▶ **The task**
Copy, from the data below, each line that has the word "dplyr".

▶ **Data provided**
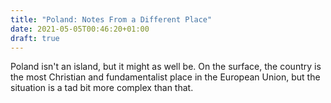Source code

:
 ```yaml
---
title: "Poland: Notes From a Different Place"
date: 2021-05-05T00:46:20+01:00
draft: true
---
```


Poland isn't an island, but it might as well be. On the surface, the country is the most Christian and fundamentalist place in the European Union, but the situation is a tad bit more complex than that.
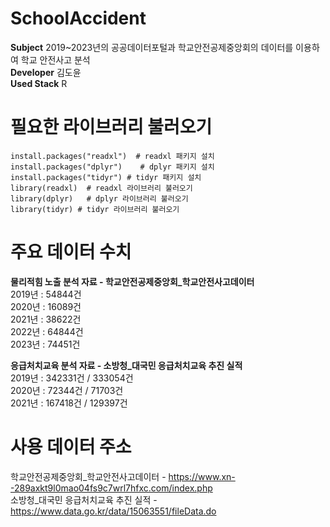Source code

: # SchoolAccident
**Subject**
2019~2023년의 공공데이터포털과 학교안전공제중앙회의 데이터를 이용하여 학교 안전사고 분석  
**Developer**
김도윤  
**Used Stack**
R  

# 필요한 라이브러리 불러오기
```
install.packages("readxl")  # readxl 패키지 설치  
install.packages("dplyr")    # dplyr 패키지 설치
install.packages("tidyr") # tidyr 패키지 설치
library(readxl)  # readxl 라이브러리 불러오기  
library(dplyr)   # dplyr 라이브러리 불러오기
library(tidyr) # tidyr 라이브러리 불러오기 
```

# 주요 데이터 수치  
**물리적힘 노출 분석 자료 - 학교안전공제중앙회_학교안전사고데이터**  
2019년 : 54844건  
2020년 : 16089건  
2021년 : 38622건  
2022년 : 64844건  
2023년 : 74451건  
  
**응급처치교육 분석 자료 - 소방청_대국민 응급처치교육 추진 실적**  
2019년 : 342331건 / 333054건  
2020년 : 72344건 / 71703건  
2021년 : 167418건 / 129397건  

# 사용 데이터 주소
학교안전공제중앙회_학교안전사고데이터 - https://www.xn--289axkt9l0mao04fs9c7wrl7hfxc.com/index.php    
소방청_대국민 응급처치교육 추진 실적 - https://www.data.go.kr/data/15063551/fileData.do
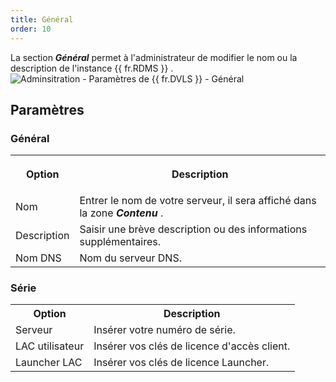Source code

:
 ```yaml
---
title: Général
order: 10
---
```

La section ***Général*** permet à l'administrateur de modifier le nom ou la description de l'instance {{ fr.RDMS }} .  
![Adminsitration - Paramètres de {{ fr.DVLS }} - Général](/img/fr/server/ServerOp8041.png) 

## Paramètres 

### Général 

<table>
	<tr>
		<th>
        
Option 
		</th>
		<th>
Description 
		</th>
	</tr>
	<tr>
		<td>
Nom 
		</td>
		<td>
Entrer le nom de votre serveur, il sera affiché dans la zone ***Contenu*** . 
		</td>
	</tr>
	<tr>
		<td>
Description 
		</td>
		<td>
Saisir une brève description ou des informations supplémentaires. 
		</td>
	</tr>
	<tr>
		<td>
Nom DNS 
		</td>
		<td>
Nom du serveur DNS. 
		</td>
	</tr>
</table>

### Série 

<table>
	<tr>
		<th>
Option 
		</th>
		<th>
Description 
		</th>
	</tr>
	<tr>
		<td>
Serveur 
		</td>
		<td>
Insérer votre numéro de série. 
		</td>
	</tr>
	<tr>
		<td>
LAC utilisateur 
		</td>
		<td>
Insérer vos clés de licence d'accès client. 
		</td>
	</tr>
	<tr>
		<td>
Launcher LAC 
		</td>
		<td>
Insérer vos clés de licence Launcher. 
		</td>
	</tr>
</table>



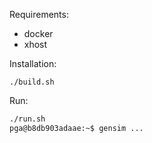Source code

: Requirements:
* docker
* xhost

Installation:

`./build.sh`

Run:

```bash
./run.sh
pga@b8db903adaae:~$ gensim ...
```
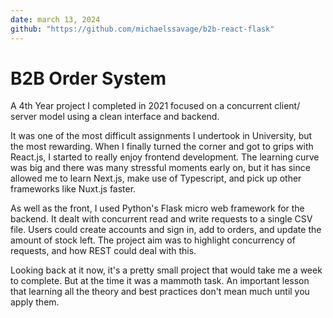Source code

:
 ```yaml
---
date: march 13, 2024
github: "https://github.com/michaelssavage/b2b-react-flask"
---
```


# B2B Order System

A 4th Year project I completed in 2021 focused on a concurrent client/ server model using a clean interface and backend.

It was one of the most difficult assignments I undertook in University, but the most rewarding. When I finally turned the corner and got to grips with React.js, I started to really enjoy frontend development. The learning curve was big and there was many stressful moments early on, but it has since allowed me to learn Next.js, make use of Typescript, and pick up other frameworks like Nuxt.js faster.

As well as the front, I used Python's Flask micro web framework for the backend. It dealt with concurrent read and write requests to a single CSV file. Users could create accounts and sign in, add to orders, and update the amount of stock left. The project aim was to highlight concurrency of requests, and how REST could deal with this.

Looking back at it now, it's a pretty small project that would take me a week to complete. But at the time it was a mammoth task. An important lesson that learning all the theory and best practices don't mean much until you apply them.
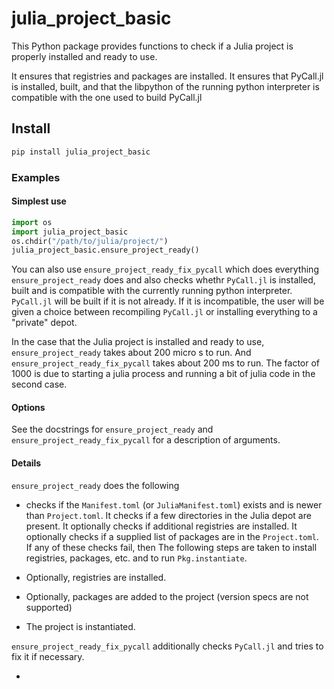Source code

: # julia_project_basic

This Python package provides functions to check if a Julia project is properly installed and ready to use.

It ensures that registries and packages are installed. It ensures that PyCall.jl is
installed, built, and that the libpython of the running python interpreter is compatible with
the one used to build PyCall.jl

## Install

```sh
pip install julia_project_basic
```

### Examples

#### Simplest use

```python
import os
import julia_project_basic
os.chdir("/path/to/julia/project/")
julia_project_basic.ensure_project_ready()
```

You can also use `ensure_project_ready_fix_pycall` which does everything
`ensure_project_ready` does and also checks whethr `PyCall.jl` is installed,
built and is compatible with the currently running python interpreter.
`PyCall.jl` will be built if it is not already.
If it is incompatible, the user will be given a choice between recompiling `PyCall.jl` or
installing everything to a "private" depot.

In the case that the Julia project is installed and ready to use, `ensure_project_ready`
takes about 200 micro s to run. And `ensure_project_ready_fix_pycall` takes about
200 ms to run. The factor of 1000 is due to starting a julia process and running a bit
of julia code in the second case.

#### Options

See the docstrings for `ensure_project_ready` and `ensure_project_ready_fix_pycall` for
a description of arguments.


#### Details

`ensure_project_ready` does the following

- checks if the `Manifest.toml` (or `JuliaManifest.toml`) exists and is newer than `Project.toml`.
  It checks if a few directories in the Julia depot are present. It optionally checks if additional
  registries are installed. It optionally checks if a supplied list of packages are in the `Project.toml`.
  If any of these checks fail, then
  The following steps are taken to install registries, packages, etc. and to run `Pkg.instantiate`.

- Optionally, registries are installed.

- Optionally, packages are added to the project (version specs are not supported)

- The project is instantiated.


`ensure_project_ready_fix_pycall` additionally checks `PyCall.jl` and tries to fix it if necessary.

- 

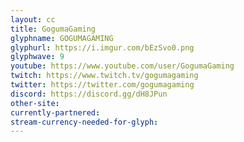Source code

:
 ```yaml
---
layout: cc
title: GogumaGaming
glyphname: GOGUMAGAMING
glyphurl: https://i.imgur.com/bEzSvo0.png
glyphwave: 9
youtube: https://www.youtube.com/user/GogumaGaming
twitch: https://www.twitch.tv/gogumagaming
twitter: https://twitter.com/gogumagaming
discord: https://discord.gg/dH8JPun
other-site: 
currently-partnered: 
stream-currency-needed-for-glyph: 
---
```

▶ **Output for this exercise**
install.packages("dplyr")    # dplyr 패키지 설치
library(dplyr)   # dplyr 라이브러리 불러오기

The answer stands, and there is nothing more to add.